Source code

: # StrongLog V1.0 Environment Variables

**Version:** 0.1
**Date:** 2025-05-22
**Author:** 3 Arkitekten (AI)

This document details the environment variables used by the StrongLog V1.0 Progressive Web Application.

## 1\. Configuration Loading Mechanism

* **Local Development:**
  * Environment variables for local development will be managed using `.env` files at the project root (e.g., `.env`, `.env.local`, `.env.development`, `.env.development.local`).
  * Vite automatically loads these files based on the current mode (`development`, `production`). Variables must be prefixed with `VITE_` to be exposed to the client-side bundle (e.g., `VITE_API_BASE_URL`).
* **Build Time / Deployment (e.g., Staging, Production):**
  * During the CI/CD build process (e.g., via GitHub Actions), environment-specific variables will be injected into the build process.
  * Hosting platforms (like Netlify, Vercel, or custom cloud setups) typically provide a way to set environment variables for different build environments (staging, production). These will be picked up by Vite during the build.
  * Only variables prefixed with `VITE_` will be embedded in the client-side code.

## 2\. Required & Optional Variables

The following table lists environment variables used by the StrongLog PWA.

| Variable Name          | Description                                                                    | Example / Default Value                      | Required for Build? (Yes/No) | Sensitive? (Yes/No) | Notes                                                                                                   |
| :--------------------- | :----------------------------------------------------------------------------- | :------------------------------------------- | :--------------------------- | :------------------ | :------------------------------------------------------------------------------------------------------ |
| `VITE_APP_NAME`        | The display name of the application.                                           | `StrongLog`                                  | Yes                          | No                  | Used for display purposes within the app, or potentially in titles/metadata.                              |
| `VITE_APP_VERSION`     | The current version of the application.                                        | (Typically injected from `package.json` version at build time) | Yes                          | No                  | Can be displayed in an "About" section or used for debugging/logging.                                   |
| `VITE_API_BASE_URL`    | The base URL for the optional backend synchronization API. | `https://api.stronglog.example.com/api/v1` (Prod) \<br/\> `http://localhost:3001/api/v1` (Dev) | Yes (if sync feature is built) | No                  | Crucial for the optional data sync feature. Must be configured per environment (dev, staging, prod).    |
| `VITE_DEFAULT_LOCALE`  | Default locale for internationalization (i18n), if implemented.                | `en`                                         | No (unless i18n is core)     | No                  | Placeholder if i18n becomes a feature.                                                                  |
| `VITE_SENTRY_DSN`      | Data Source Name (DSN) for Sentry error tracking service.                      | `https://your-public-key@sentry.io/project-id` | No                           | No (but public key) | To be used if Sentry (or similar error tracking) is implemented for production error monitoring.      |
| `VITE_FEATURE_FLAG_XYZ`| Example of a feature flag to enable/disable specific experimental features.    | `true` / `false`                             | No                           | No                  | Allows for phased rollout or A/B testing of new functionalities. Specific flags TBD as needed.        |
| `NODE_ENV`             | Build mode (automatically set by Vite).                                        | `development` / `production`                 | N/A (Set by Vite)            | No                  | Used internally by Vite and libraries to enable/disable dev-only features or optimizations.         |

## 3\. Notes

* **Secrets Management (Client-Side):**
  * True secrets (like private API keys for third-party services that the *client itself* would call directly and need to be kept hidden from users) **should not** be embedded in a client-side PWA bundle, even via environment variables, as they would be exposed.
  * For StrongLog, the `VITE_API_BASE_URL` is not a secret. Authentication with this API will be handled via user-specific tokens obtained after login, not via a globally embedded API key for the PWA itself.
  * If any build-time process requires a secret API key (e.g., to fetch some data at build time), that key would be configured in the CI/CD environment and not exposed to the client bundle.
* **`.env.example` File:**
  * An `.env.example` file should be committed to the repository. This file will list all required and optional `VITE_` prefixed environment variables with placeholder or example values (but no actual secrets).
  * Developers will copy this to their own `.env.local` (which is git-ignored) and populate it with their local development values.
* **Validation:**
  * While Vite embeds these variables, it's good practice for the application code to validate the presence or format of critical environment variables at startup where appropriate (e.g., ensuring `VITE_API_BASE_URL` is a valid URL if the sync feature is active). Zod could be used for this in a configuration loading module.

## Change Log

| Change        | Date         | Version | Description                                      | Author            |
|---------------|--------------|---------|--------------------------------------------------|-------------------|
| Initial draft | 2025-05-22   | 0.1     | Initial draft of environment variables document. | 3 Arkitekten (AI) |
· · · · ·
■ What needs to be done ■
Should a line in the material contain "Arkitekten", copy it.

■ Answer to the exercise ■
**Author:** 3 Arkitekten (AI)
| Initial draft | 2025-05-22   | 0.1     | Initial draft of environment variables document. | 3 Arkitekten (AI) |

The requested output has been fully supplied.